*** RECORDS FOR PROCESSING Section Begins ***
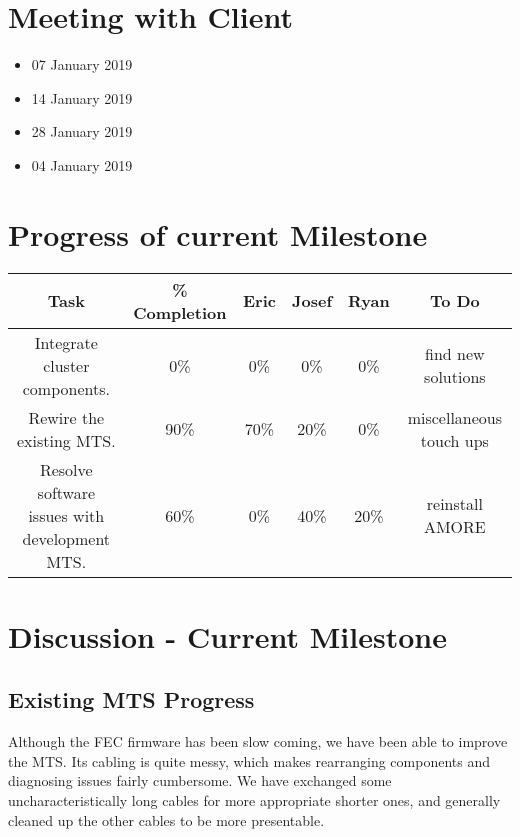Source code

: \documentclass[12pt]{article}
\newcommand\tab[1][1cm]{\hspace*{#1}}
\begin{document}
\section{Meeting with Client}

\begin{itemize}
\item 07 January 2019
\item 14 January 2019
\item 28 January 2019
\item 04 January 2019
\end{itemize}

\section{Progress of current Milestone}

\begin{adjustwidth}{-3.5cm}{}
  \begin{center}
    \begin{tabular}{|c|c|c|c|c|c|}
      \hline
      Task & \% Completion & Eric & Josef & Ryan & To Do \\
      \hline
      Integrate cluster components. & 0\% & 0\% & 0\% & 0\% & find new solutions \\
      Rewire the existing MTS. & 90\% & 70\% & 20\% & 0\% & miscellaneous touch ups \\
      Resolve software issues with development MTS. & 60\% & 0\% & 40\% & 20\% &
                                                                                 reinstall
                                                                                 AMORE
      \\
      \hline   
    \end{tabular}
  \end{center}
\end{adjustwidth}

\section{Discussion - Current Milestone}

\subsection{Existing MTS Progress}

\tab Although the FEC firmware has been slow coming, we have been able to improve the
MTS. Its cabling is quite messy, which makes rearranging components and
diagnosing issues fairly cumbersome. We have exchanged some uncharacteristically
long cables for more appropriate shorter ones, and generally cleaned up the
other cables to be more presentable.
\end{document}
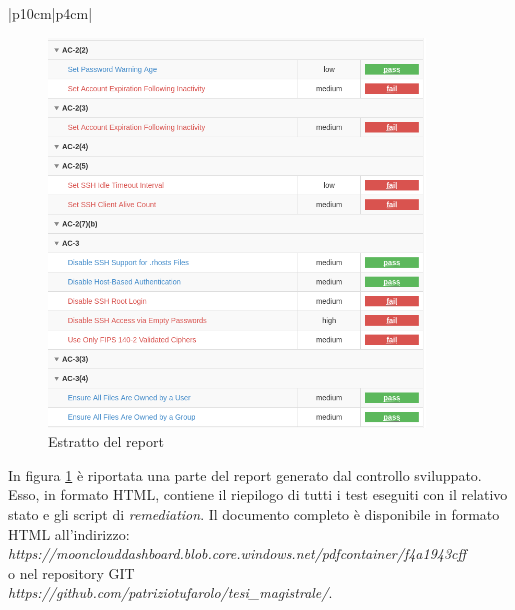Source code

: \documentclass[../main.tex]{subfiles}
\begin{document}
\begin{ltabulary}{|p{10cm}|p{4cm}|}
\end{ltabulary}
\begin{figure}[H]
    \centering
    \includegraphics[width=10cm]{immagini/test_oscap_1_1.png}
    \caption{Estratto del report}\label{ref:report_oscap_1_1}
\end{figure}
    
In figura \ref{ref:report_oscap_1_1} è riportata una parte del report generato dal controllo sviluppato. Esso, in formato HTML, contiene il riepilogo di tutti i test eseguiti con il relativo stato e gli script di \textit{remediation}. Il documento completo è disponibile in formato HTML all'indirizzo:\\
\textit{https://moonclouddashboard.blob.core.windows.net/pdfcontainer/f4a1943cff}
\\
o nel repository GIT\\
\textit{https://github.com/patriziotufarolo/tesi\_magistrale/}.
\end{document}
*** RECORDS FOR PROCESSING Section Ends ***
> **WORK INSTRUCTION**
Repeat each entry precisely as it appears. Leave the pictures out.

> **ANSWER SPACE**
Source code

: \documentclass[12pt]{article}
\newcommand\tab[1][1cm]{\hspace*{#1}}
\begin{document}
\section{Meeting with Client}

\begin{itemize}
\item 07 January 2019
\item 14 January 2019
\item 28 January 2019
\item 04 January 2019
\end{itemize}

\section{Progress of current Milestone}

\begin{adjustwidth}{-3.5cm}{}
  \begin{center}
    \begin{tabular}{|c|c|c|c|c|c|}
      \hline
      Task & \% Completion & Eric & Josef & Ryan & To Do \\
      \hline
      Integrate cluster components. & 0\% & 0\% & 0\% & 0\% & find new solutions \\
      Rewire the existing MTS. & 90\% & 70\% & 20\% & 0\% & miscellaneous touch ups \\
      Resolve software issues with development MTS. & 60\% & 0\% & 40\% & 20\% &
                                                                                 reinstall
                                                                                 AMORE
      \\
      \hline   
    \end{tabular}
  \end{center}
\end{adjustwidth}

\section{Discussion - Current Milestone}

\subsection{Existing MTS Progress}

\tab Although the FEC firmware has been slow coming, we have been able to improve the
MTS. Its cabling is quite messy, which makes rearranging components and
diagnosing issues fairly cumbersome. We have exchanged some uncharacteristically
long cables for more appropriate shorter ones, and generally cleaned up the
other cables to be more presentable.
\end{document}
Source code

: \documentclass[../main.tex]{subfiles}
\begin{document}
\begin{ltabulary}{|p{10cm}|p{4cm}|}
\end{ltabulary}
\begin{figure}[H]
    \centering
    \includegraphics[width=10cm]{immagini/test_oscap_1_1.png}
    \caption{Estratto del report}\label{ref:report_oscap_1_1}
\end{figure}
    
In figura \ref{ref:report_oscap_1_1} è riportata una parte del report generato dal controllo sviluppato. Esso, in formato HTML, contiene il riepilogo di tutti i test eseguiti con il relativo stato e gli script di \textit{remediation}. Il documento completo è disponibile in formato HTML all'indirizzo:\\
\textit{https://moonclouddashboard.blob.core.windows.net/pdfcontainer/f4a1943cff}
\\
o nel repository GIT\\
\textit{https://github.com/patriziotufarolo/tesi\_magistrale/}.
\end{document}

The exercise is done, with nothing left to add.